Unlike Pikachu's Vacation, the curtain-raiser for The First Movie, the opening "mini-movie" Pikachu's Rescue Adventure has at least an attempt at a plot. As their masters take a nap in a park-like area, Pikachu (the adorable yellow, rosy-cheeked, electrical-powered critter) and his fellow Pokémon (pocket monsters, for the uninitiated) are free to frolic in the water and surrounding wilds. But a strong wind blows Togepi, an egg Pokémon, down a hole into a magical forest, and Pikachu and the others have to rescue him (her? it?). While the tots will undoubtedly be entranced by the bright colors and the new characters that are introduced, those over the age of 10 will have their patience tried by the nonsensical mutterings of the Pokémon (all they are able to say are their names--though in the case of Pikachu, it's still kind of cute). A trippy musical interlude will briefly shake adults out of their ennui, however.
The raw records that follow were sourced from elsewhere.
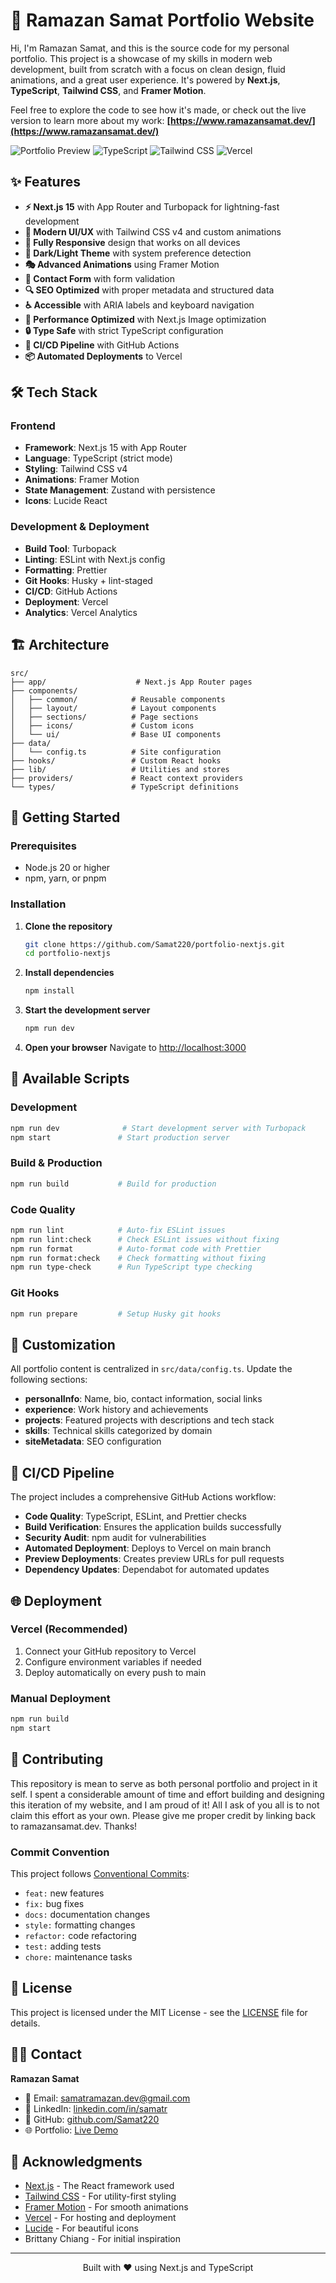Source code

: # 🚀 Ramazan Samat Portfolio Website

Hi, I'm Ramazan Samat, and this is the source code for my personal portfolio. This project is a showcase of my skills in modern web development, built from scratch with a focus on clean design, fluid animations, and a great user experience. It's powered by **Next.js**, **TypeScript**, **Tailwind CSS**, and **Framer Motion**.

Feel free to explore the code to see how it's made, or check out the live version to learn more about my work: **[https://www.ramazansamat.dev/](https://www.ramazansamat.dev/)**

![Portfolio Preview](https://img.shields.io/badge/Next.js-15-black?style=for-the-badge&logo=next.js)
![TypeScript](https://img.shields.io/badge/TypeScript-007ACC?style=for-the-badge&logo=typescript&logoColor=white)
![Tailwind CSS](https://img.shields.io/badge/Tailwind_CSS-38B2AC?style=for-the-badge&logo=tailwind-css&logoColor=white)
![Vercel](https://img.shields.io/badge/Vercel-000000?style=for-the-badge&logo=vercel&logoColor=white)

## ✨ Features

- **⚡ Next.js 15** with App Router and Turbopack for lightning-fast development
- **🎨 Modern UI/UX** with Tailwind CSS v4 and custom animations
- **📱 Fully Responsive** design that works on all devices
- **🌙 Dark/Light Theme** with system preference detection
- **🎭 Advanced Animations** using Framer Motion
- **📧 Contact Form** with form validation
- **🔍 SEO Optimized** with proper metadata and structured data
- **♿ Accessible** with ARIA labels and keyboard navigation
- **🚀 Performance Optimized** with Next.js Image optimization
- **🔒 Type Safe** with strict TypeScript configuration
- **🧪 CI/CD Pipeline** with GitHub Actions
- **📦 Automated Deployments** to Vercel

## 🛠️ Tech Stack

### Frontend

- **Framework**: Next.js 15 with App Router
- **Language**: TypeScript (strict mode)
- **Styling**: Tailwind CSS v4
- **Animations**: Framer Motion
- **State Management**: Zustand with persistence
- **Icons**: Lucide React

### Development & Deployment

- **Build Tool**: Turbopack
- **Linting**: ESLint with Next.js config
- **Formatting**: Prettier
- **Git Hooks**: Husky + lint-staged
- **CI/CD**: GitHub Actions
- **Deployment**: Vercel
- **Analytics**: Vercel Analytics

## 🏗️ Architecture

```
src/
├── app/                    # Next.js App Router pages
├── components/
│   ├── common/            # Reusable components
│   ├── layout/            # Layout components
│   ├── sections/          # Page sections
│   ├── icons/             # Custom icons
│   └── ui/                # Base UI components
├── data/
│   └── config.ts          # Site configuration
├── hooks/                 # Custom React hooks
├── lib/                   # Utilities and stores
├── providers/             # React context providers
└── types/                 # TypeScript definitions
```

## 🚀 Getting Started

### Prerequisites

- Node.js 20 or higher
- npm, yarn, or pnpm

### Installation

1. **Clone the repository**

   ```bash
   git clone https://github.com/Samat220/portfolio-nextjs.git
   cd portfolio-nextjs
   ```

2. **Install dependencies**

   ```bash
   npm install
   ```

3. **Start the development server**

   ```bash
   npm run dev
   ```

4. **Open your browser**
   Navigate to [http://localhost:3000](http://localhost:3000)

## 📝 Available Scripts

### Development

```bash
npm run dev              # Start development server with Turbopack
npm start               # Start production server
```

### Build & Production

```bash
npm run build           # Build for production
```

### Code Quality

```bash
npm run lint            # Auto-fix ESLint issues
npm run lint:check      # Check ESLint issues without fixing
npm run format          # Auto-format code with Prettier
npm run format:check    # Check formatting without fixing
npm run type-check      # Run TypeScript type checking
```

### Git Hooks

```bash
npm run prepare         # Setup Husky git hooks
```

## 🎨 Customization

All portfolio content is centralized in `src/data/config.ts`. Update the following sections:

- **personalInfo**: Name, bio, contact information, social links
- **experience**: Work history and achievements
- **projects**: Featured projects with descriptions and tech stack
- **skills**: Technical skills categorized by domain
- **siteMetadata**: SEO configuration

## 🔄 CI/CD Pipeline

The project includes a comprehensive GitHub Actions workflow:

- **Code Quality**: TypeScript, ESLint, and Prettier checks
- **Build Verification**: Ensures the application builds successfully
- **Security Audit**: npm audit for vulnerabilities
- **Automated Deployment**: Deploys to Vercel on main branch
- **Preview Deployments**: Creates preview URLs for pull requests
- **Dependency Updates**: Dependabot for automated updates

## 🌐 Deployment

### Vercel (Recommended)

1. Connect your GitHub repository to Vercel
2. Configure environment variables if needed
3. Deploy automatically on every push to main

### Manual Deployment

```bash
npm run build
npm start
```


## 🤝 Contributing

This repository is mean to serve as both personal portfolio and project in it self. I spent a considerable amount of time and effort building and designing this iteration of my website, and I am proud of it! All I ask of you all is to not claim this effort as your own. Please give me proper credit by linking back to ramazansamat.dev. Thanks!

### Commit Convention

This project follows [Conventional Commits](https://www.conventionalcommits.org/):

- `feat:` new features
- `fix:` bug fixes
- `docs:` documentation changes
- `style:` formatting changes
- `refactor:` code refactoring
- `test:` adding tests
- `chore:` maintenance tasks

## 📄 License

This project is licensed under the MIT License - see the [LICENSE](LICENSE) file for details.

## 🙋‍♂️ Contact

**Ramazan Samat**

- 📧 Email: [samatramazan.dev@gmail.com](mailto:samatramazan.dev@gmail.com)
- 💼 LinkedIn: [linkedin.com/in/samatr](https://linkedin.com/in/samatr)
- 🐙 GitHub: [github.com/Samat220](https://github.com/Samat220)
- 🌐 Portfolio: [Live Demo](https://portfolio-v2-samat220s-projects.vercel.app)

## 🙏 Acknowledgments

- [Next.js](https://nextjs.org/) - The React framework used
- [Tailwind CSS](https://tailwindcss.com/) - For utility-first styling
- [Framer Motion](https://www.framer.com/motion/) - For smooth animations
- [Vercel](https://vercel.com/) - For hosting and deployment
- [Lucide](https://lucide.dev/) - For beautiful icons
- Brittany Chiang - For initial inspiration

---

<div align="center">
  <p>Built with ❤️ using Next.js and TypeScript</p>
</div>
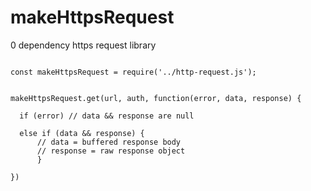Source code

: # makeHttpsRequest
0 dependency https request library 

```

const makeHttpsRequest = require('../http-request.js');


makeHttpsRequest.get(url, auth, function(error, data, response) {

  if (error) // data && response are null

  else if (data && response) {
      // data = buffered response body
      // response = raw response object
      }

})

```
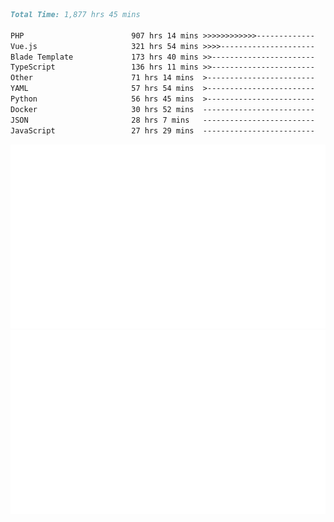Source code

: <!--START_SECTION:waka-->

```markdown
Total Time: 1,877 hrs 45 mins

PHP                        907 hrs 14 mins >>>>>>>>>>>>-------------   46.55 %
Vue.js                     321 hrs 54 mins >>>>---------------------   16.52 %
Blade Template             173 hrs 40 mins >>-----------------------   08.91 %
TypeScript                 136 hrs 11 mins >>-----------------------   06.99 %
Other                      71 hrs 14 mins  >------------------------   03.66 %
YAML                       57 hrs 54 mins  >------------------------   02.97 %
Python                     56 hrs 45 mins  >------------------------   02.91 %
Docker                     30 hrs 52 mins  -------------------------   01.58 %
JSON                       28 hrs 7 mins   -------------------------   01.44 %
JavaScript                 27 hrs 29 mins  -------------------------   01.41 %
```

<!--END_SECTION:waka-->
<p align="center">
    <img src="https://raw.githubusercontent.com/rjp2525/rjp2525/output/generated/overview.svg">
    <img src="https://raw.githubusercontent.com/rjp2525/rjp2525/output/generated/languages.svg">
</p>
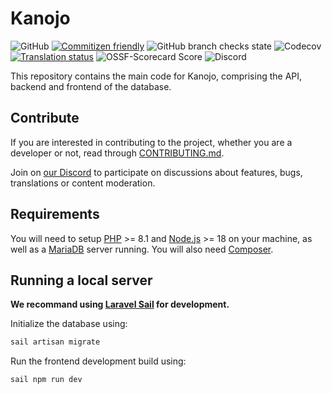 # Kanojo

![GitHub](https://img.shields.io/github/license/kanojo-db/kanojo) [![Commitizen friendly](https://img.shields.io/badge/commitizen-friendly-brightgreen.svg)](http://commitizen.github.io/cz-cli/) ![GitHub branch checks state](https://img.shields.io/github/checks-status/kanojo-db/kanojo/main) ![Codecov](https://img.shields.io/codecov/c/gh/kanojo-db/kanojo?token=4P6GCNEJB3) [![Translation status](https://hosted.weblate.org/widgets/kanojo/-/website/svg-badge.svg)](https://hosted.weblate.org/engage/kanojo/) ![OSSF-Scorecard Score](https://img.shields.io/ossf-scorecard/github.com/kanojo-db/kanojo?label=ossf%20score) ![Discord](https://img.shields.io/discord/1065258808642912376)

This repository contains the main code for Kanojo, comprising the API, backend and frontend of the database.

## Contribute

If you are interested in contributing to the project, whether you are a developer or not, read through [CONTRIBUTING.md](https://github.com/kanojo-db/kanojo/blob/main/CONTRIBUTING.md).

Join on [our Discord]() to participate on discussions about features, bugs, translations or content moderation.

## Requirements

You will need to setup [PHP](https://www.php.net/downloads.php) >= 8.1 and [Node.js](https://nodejs.org/en/download/) >= 18 on your machine, as well as a [MariaDB](https://mariadb.org/) server running. You will also need [Composer](https://getcomposer.org/).

## Running a local server

**We recommand using [Laravel Sail](https://laravel.com/docs/10.x/sail) for development.**

Initialize the database using:

```bash
sail artisan migrate
```

Run the frontend development build using:

```
sail npm run dev
```

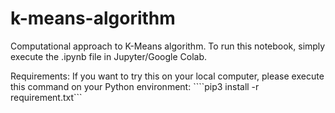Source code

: # k-means-algorithm
Computational approach to K-Means algorithm. To run this notebook, simply execute the .ipynb file in Jupyter/Google Colab.

Requirements:
If you want to try this on your local computer, please execute this command on your Python environment:
````pip3 install -r requirement.txt```

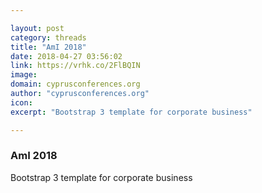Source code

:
 ```yaml
---

layout: post
category: threads
title: "AmI 2018"
date: 2018-04-27 03:56:02
link: https://vrhk.co/2FlBQIN
image: 
domain: cyprusconferences.org
author: "cyprusconferences.org"
icon: 
excerpt: "Bootstrap 3 template for corporate business"

---
```


### AmI 2018

Bootstrap 3 template for corporate business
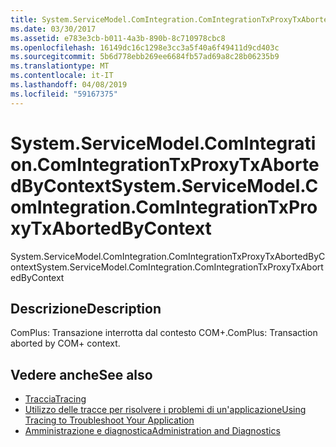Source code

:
```yaml
---
title: System.ServiceModel.ComIntegration.ComIntegrationTxProxyTxAbortedByContext
ms.date: 03/30/2017
ms.assetid: e783e3cb-b011-4a3b-890b-8c710978cbc8
ms.openlocfilehash: 16149dc16c1298e3cc3a5f40a6f49411d9cd403c
ms.sourcegitcommit: 5b6d778ebb269ee6684fb57ad69a8c28b06235b9
ms.translationtype: MT
ms.contentlocale: it-IT
ms.lasthandoff: 04/08/2019
ms.locfileid: "59167375"
---
```

# <a name="systemservicemodelcomintegrationcomintegrationtxproxytxabortedbycontext"></a><span data-ttu-id="0808d-102">System.ServiceModel.ComIntegration.ComIntegrationTxProxyTxAbortedByContext</span><span class="sxs-lookup"><span data-stu-id="0808d-102">System.ServiceModel.ComIntegration.ComIntegrationTxProxyTxAbortedByContext</span></span>
<span data-ttu-id="0808d-103">System.ServiceModel.ComIntegration.ComIntegrationTxProxyTxAbortedByContext</span><span class="sxs-lookup"><span data-stu-id="0808d-103">System.ServiceModel.ComIntegration.ComIntegrationTxProxyTxAbortedByContext</span></span>  
  
## <a name="description"></a><span data-ttu-id="0808d-104">Descrizione</span><span class="sxs-lookup"><span data-stu-id="0808d-104">Description</span></span>  
 <span data-ttu-id="0808d-105">ComPlus: Transazione interrotta dal contesto COM+.</span><span class="sxs-lookup"><span data-stu-id="0808d-105">ComPlus: Transaction aborted by COM+ context.</span></span>  
  
## <a name="see-also"></a><span data-ttu-id="0808d-106">Vedere anche</span><span class="sxs-lookup"><span data-stu-id="0808d-106">See also</span></span>

- [<span data-ttu-id="0808d-107">Traccia</span><span class="sxs-lookup"><span data-stu-id="0808d-107">Tracing</span></span>](../../../../../docs/framework/wcf/diagnostics/tracing/index.md)
- [<span data-ttu-id="0808d-108">Utilizzo delle tracce per risolvere i problemi di un'applicazione</span><span class="sxs-lookup"><span data-stu-id="0808d-108">Using Tracing to Troubleshoot Your Application</span></span>](../../../../../docs/framework/wcf/diagnostics/tracing/using-tracing-to-troubleshoot-your-application.md)
- [<span data-ttu-id="0808d-109">Amministrazione e diagnostica</span><span class="sxs-lookup"><span data-stu-id="0808d-109">Administration and Diagnostics</span></span>](../../../../../docs/framework/wcf/diagnostics/index.md)
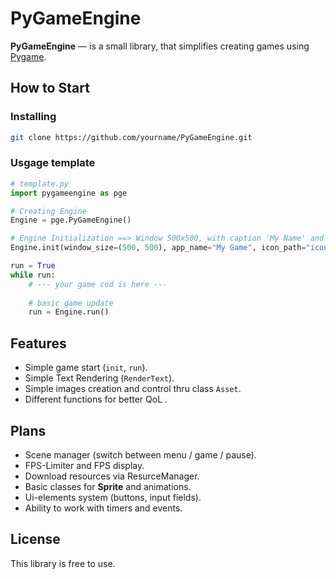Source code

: # PyGameEngine

**PyGameEngine** — is a small library, that simplifies creating games using [Pygame](https://www.pygame.org/).  

##  How to Start

### Installing

```bash
git clone https://github.com/yourname/PyGameEngine.git
```

### Usgage template

```python
# template.py
import pygameengine as pge

# Creating Engine
Engine = pge.PyGameEngine()

# Engine Initialization ==> Window 500x500, with caption 'My Name' and icon.
Engine.init(window_size=(500, 500), app_name="My Game", icon_path="icon.png")

run = True
while run:
    # --- your game cod is here ---
    
    # basic game update  
    run = Engine.run()
```

## Features

* Simple game start (`init`, `run`).
* Simple Text Rendering (`RenderText`).
* Simple images creation and control thru class `Asset`.
* Different functions for better QoL .

## Plans

* Scene manager (switch between menu / game / pause).
* FPS-Limiter and FPS display.
* Download resources via ResurceManager.
* Basic classes for **Sprite** and animations.
* Ui-elements system (buttons, input fields).
* Ability to work with timers and events.

## License

This library is free to use.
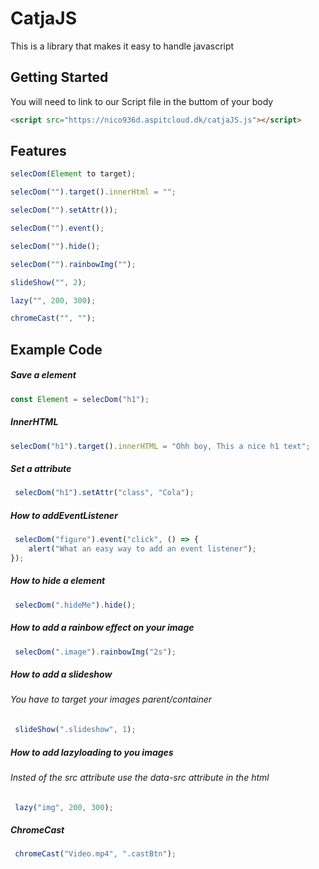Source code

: # CatjaJS

This is a library that makes it easy to handle javascript

## Getting Started

You will need to link to our Script file in the buttom of your body
 ```html
<script src="https://nico936d.aspitcloud.dk/catjaJS.js"></script>
 ```
## Features

```javascript
selecDom(Element to target);

selecDom("").target().innerHtml = "";

selecDom("").setAttr());

selecDom("").event();

selecDom("").hide();

selecDom("").rainbowImg("");

slideShow("", 2);

lazy("", 200, 300);

chromeCast("", "");
```


## Example Code

##### Save a element

```javascript
const Element = selecDom("h1");
```

##### InnerHTML

```javascript
selecDom("h1").target().innerHTML = "Ohh boy, This a nice h1 text";
```

##### Set a attribute

```javascript
 selecDom("h1").setAttr("class", "Cola");
```

##### How to addEventListener

```javascript
 selecDom("figure").event("click", () => {
	alert("What an easy way to add an event listener");
});
```

##### How to hide a element
```javascript
 selecDom(".hideMe").hide();
```

##### How to add a rainbow effect on your image
```javascript
 selecDom(".image").rainbowImg("2s");
```

##### How to add a slideshow
###### You have to target your images parent/container
```javascript
 slideShow(".slideshow", 1);
```

##### How to add lazyloading to you images
###### Insted of the src attribute use the data-src attribute in the html
```javascript
 lazy("img", 200, 300);
```

##### ChromeCast
```javascript
 chromeCast("Video.mp4", ".castBtn");
```
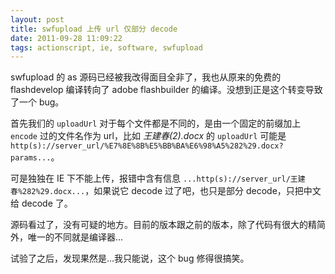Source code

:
 ```yaml
---
layout: post
title: swfupload 上传 url 仅部分 decode
date: 2011-09-28 11:09:22
tags: actionscript, ie, software, swfupload
---
```


swfupload 的 as 源码已经被我改得面目全非了，我也从原来的免费的 flashdevelop 编译转向了 adobe flashbuilder 的编译。没想到正是这个转变导致了一个 bug。

首先我们的 `uploadUrl` 对于每个文件都是不同的，是由一个固定的前缀加上 `encode` 过的文件名作为 url，比如 _王建春(2).docx_ 的 `uploadUrl` 可能是 `http(s)://server_url/%E7%8E%8B%E5%BB%BA%E6%98%A5%282%29.docx?params...`。

可是独独在 IE 下不能上传，报错中含有信息 `...http(s)://server_url/王建春%282%29.docx...`，如果说它 decode 过了吧，也只是部分 decode，只把中文给 decode 了。

源码看过了，没有可疑的地方。目前的版本跟之前的版本，除了代码有很大的精简外，唯一的不同就是编译器...

试验了之后，发现果然是...我只能说，这个 bug 修得很搞笑。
As the feature presentation, The Power of One, opens, it appears to fall into the same trap that befell that last film, Mewtwo Strikes Back--pretentiousness. A solemn narrator goes on about the elements of fire, lightning, and ice needing to be in harmony or else the world would be destroyed, and I'm thinking that the Pokémon creators have once again bitten off more than they can chew.

But things quickly settle down into a more palatable Saturday morning-level mood. In a somewhat cheeky reference to rabid Pokémon product collectors, the villain here is one Lawrence III, who is determined to capture the bird Pokémon that control those aforementioned elements--and the all-powerful guardian of the sea, Lugia--for his personal collection. As the title suggests, it is up to one person to stop Lawrence III and restore balance to the planet--Ash (voiced by Veronica Taylor), master of Pikachu and other Pokémon.

There is a message behind The Power of One, but it's not as questionable as that of Mewtwo Strikes Back. This film's message is your basic banal business about trying your best and whatnot. It's nothing kids haven't heard before, but it's something easier for them to grasp--and easier for the film to support--than the jawdroppingly hypocritical anti-violence stance in the last film (Pokémon is about little animals fighting each other, after all).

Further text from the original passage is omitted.